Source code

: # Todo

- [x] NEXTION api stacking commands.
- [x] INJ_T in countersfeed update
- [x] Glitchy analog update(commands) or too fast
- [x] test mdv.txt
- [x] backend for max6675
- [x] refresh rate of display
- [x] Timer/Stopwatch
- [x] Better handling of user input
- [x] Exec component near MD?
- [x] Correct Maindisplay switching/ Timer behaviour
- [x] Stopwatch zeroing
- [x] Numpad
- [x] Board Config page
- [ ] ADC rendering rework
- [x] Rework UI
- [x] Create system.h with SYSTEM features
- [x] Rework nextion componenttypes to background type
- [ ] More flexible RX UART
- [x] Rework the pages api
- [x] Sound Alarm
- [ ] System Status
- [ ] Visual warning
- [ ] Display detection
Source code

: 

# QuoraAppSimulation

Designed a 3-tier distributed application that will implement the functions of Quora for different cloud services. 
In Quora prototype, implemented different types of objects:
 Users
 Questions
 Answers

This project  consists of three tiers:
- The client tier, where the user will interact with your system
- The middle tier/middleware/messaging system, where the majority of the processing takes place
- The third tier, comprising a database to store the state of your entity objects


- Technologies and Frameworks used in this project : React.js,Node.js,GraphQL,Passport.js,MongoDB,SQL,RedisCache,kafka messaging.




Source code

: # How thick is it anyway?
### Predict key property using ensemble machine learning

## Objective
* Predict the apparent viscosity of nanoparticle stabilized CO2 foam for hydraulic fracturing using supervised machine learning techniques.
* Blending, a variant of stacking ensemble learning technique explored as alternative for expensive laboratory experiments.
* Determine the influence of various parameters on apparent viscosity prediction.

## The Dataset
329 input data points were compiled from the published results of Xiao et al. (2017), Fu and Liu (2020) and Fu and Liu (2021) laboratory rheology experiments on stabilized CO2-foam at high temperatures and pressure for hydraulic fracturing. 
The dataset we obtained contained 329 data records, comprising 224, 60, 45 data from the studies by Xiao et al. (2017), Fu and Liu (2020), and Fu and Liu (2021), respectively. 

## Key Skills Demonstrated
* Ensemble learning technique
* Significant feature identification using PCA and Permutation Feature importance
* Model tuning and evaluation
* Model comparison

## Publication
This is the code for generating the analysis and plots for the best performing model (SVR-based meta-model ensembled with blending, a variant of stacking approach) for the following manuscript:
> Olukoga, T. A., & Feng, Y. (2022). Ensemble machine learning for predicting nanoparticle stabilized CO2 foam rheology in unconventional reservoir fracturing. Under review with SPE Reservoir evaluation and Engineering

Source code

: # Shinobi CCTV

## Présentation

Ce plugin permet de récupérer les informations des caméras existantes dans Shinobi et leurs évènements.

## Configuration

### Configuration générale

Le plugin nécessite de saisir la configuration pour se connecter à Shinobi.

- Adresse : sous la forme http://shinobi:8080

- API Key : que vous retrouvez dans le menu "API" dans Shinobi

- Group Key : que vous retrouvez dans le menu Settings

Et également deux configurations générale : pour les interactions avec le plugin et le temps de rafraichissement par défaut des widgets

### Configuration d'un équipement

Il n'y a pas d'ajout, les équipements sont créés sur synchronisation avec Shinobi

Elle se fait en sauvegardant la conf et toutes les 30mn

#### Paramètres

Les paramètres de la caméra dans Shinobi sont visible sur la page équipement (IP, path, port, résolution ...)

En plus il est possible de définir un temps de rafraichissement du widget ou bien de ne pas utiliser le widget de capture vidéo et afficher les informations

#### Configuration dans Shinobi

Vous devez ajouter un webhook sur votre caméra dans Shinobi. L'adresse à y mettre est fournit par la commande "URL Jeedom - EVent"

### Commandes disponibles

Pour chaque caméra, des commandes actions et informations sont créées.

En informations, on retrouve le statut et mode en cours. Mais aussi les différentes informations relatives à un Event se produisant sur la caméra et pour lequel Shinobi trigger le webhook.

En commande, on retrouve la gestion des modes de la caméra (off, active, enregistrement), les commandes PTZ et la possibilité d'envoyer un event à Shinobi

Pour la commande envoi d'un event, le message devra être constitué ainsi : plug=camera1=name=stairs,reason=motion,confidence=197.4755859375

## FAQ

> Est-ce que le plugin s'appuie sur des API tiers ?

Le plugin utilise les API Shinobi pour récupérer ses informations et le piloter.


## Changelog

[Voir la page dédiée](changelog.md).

----

■ Work task ■
The answer should consist of the lines from the first line of the entries through the line with "# QuoraAppSimulation", copied exactly.

■ Exercise response ■
Source code

: # Todo

- [x] NEXTION api stacking commands.
- [x] INJ_T in countersfeed update
- [x] Glitchy analog update(commands) or too fast
- [x] test mdv.txt
- [x] backend for max6675
- [x] refresh rate of display
- [x] Timer/Stopwatch
- [x] Better handling of user input
- [x] Exec component near MD?
- [x] Correct Maindisplay switching/ Timer behaviour
- [x] Stopwatch zeroing
- [x] Numpad
- [x] Board Config page
- [ ] ADC rendering rework
- [x] Rework UI
- [x] Create system.h with SYSTEM features
- [x] Rework nextion componenttypes to background type
- [ ] More flexible RX UART
- [x] Rework the pages api
- [x] Sound Alarm
- [ ] System Status
- [ ] Visual warning
- [ ] Display detection
Source code

: 

# QuoraAppSimulation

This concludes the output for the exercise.